For other attack scenarios where attackers only acquired access to the database and not the encryption key, the described implementation indeed provides the required protection to prevent attackers from exploiting the vulnerability.
After consultation with STARFACE, it was confirmed that for version 8.0.0.11 due to time constraints only a temporary solution was applied. STARFACE still plans to provide a full solution in an upcoming release.
Conclusion
Using the example of a vulnerable STARFACE PBX, we’ve looked at the pitfalls of unconventional authentication mechanisms. The web interface of STARFACE PBX allows to login using the password hash instead of the cleartext password.
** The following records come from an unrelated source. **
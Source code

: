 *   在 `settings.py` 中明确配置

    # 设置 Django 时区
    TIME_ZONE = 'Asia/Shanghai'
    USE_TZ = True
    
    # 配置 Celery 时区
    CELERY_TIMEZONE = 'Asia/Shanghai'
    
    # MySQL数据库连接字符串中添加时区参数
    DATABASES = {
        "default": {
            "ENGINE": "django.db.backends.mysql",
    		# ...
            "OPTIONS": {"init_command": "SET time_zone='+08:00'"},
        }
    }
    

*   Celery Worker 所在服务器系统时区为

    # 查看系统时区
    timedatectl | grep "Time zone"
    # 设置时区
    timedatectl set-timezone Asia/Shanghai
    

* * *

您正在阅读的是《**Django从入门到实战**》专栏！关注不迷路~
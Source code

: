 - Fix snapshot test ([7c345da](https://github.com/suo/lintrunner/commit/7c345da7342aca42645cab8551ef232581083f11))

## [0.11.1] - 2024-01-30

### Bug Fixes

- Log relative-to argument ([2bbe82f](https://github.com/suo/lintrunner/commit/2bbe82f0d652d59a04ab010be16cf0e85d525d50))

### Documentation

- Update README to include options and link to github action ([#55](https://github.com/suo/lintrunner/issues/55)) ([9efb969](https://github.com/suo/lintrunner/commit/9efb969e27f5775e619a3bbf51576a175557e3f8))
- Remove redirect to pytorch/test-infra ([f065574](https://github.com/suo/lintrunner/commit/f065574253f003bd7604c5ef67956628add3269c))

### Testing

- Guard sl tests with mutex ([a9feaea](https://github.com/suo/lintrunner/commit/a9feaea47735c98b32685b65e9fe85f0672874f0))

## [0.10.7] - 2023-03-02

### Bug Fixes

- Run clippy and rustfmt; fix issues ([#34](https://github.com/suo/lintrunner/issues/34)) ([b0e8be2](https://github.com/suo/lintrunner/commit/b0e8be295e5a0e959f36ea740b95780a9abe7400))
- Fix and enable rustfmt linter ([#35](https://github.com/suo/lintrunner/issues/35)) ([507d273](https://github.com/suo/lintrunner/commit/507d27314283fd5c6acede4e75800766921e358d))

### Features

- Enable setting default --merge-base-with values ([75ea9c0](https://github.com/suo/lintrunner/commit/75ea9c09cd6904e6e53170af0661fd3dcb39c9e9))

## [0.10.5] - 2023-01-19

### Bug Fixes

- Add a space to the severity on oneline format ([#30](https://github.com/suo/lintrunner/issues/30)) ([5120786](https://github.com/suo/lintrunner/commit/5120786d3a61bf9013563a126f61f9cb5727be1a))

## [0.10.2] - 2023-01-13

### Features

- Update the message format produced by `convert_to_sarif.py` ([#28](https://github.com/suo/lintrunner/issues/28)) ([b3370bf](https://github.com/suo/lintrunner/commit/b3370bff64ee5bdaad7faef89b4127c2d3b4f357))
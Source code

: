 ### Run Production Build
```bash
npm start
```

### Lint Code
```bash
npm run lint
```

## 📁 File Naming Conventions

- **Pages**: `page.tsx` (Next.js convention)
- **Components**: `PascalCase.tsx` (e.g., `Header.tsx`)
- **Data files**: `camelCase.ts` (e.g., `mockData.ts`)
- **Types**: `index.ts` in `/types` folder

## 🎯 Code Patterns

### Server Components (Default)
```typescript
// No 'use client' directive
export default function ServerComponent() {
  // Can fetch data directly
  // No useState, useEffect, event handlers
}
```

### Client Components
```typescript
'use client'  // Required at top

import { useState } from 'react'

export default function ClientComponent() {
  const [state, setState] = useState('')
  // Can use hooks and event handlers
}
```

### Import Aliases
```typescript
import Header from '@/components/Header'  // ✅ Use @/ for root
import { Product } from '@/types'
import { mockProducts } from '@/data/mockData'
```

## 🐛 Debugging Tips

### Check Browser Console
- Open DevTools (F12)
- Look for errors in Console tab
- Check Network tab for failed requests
We’ve discussed Pass-the-Hash (PtH) attacks and demonstrated that password hashes should be stored in the database but should generally not be used as authentication features. In the case of STARFACE PBX, attackers can use password hashes that could have been extracted from a database backup to authenticate without having to crack any of the hashes.
It was not entirely clear why authentication was implemented this way in STARFACE PBX, but it seems likely that it was assumed that TLS encryption is not always enabled and that the developers wanted to avoid sending the cleartext passwords over an unencrypted connection. However, we demonstrated that attackers in a machine-in-the-middle position can also re-use hashes that they observed from network traffic as they can also copy the parameters that are factored in for the salt calculation. This means that while the cleartext password is somewhat protected against attackers in a machine-in-the-middle position, the authentication still offers no replay protection.
We have also discussed hash algorithms concluding that not all hash functions are suitable for password hashing. In the example of STARFACE PBX a hashing algorithm was used that provides subpar protection against password cracking. Similarly, we’ve taken a look at the benefits of password salting and why these benefits do not apply to STARFACE PBX as it only salts hashes in memory and does not salt the hashes that are actually saved in the database.
Whatever the circumstances may have been exactly, we hope this example demonstrates the importance of understanding the security concepts entirely before they are implemented. When it comes to the implementation phase it is always a good start to learn about current recommendations and best practices. For example OWASP provides a clear and helpful guide for best practices with their Password Storage Cheat Sheet.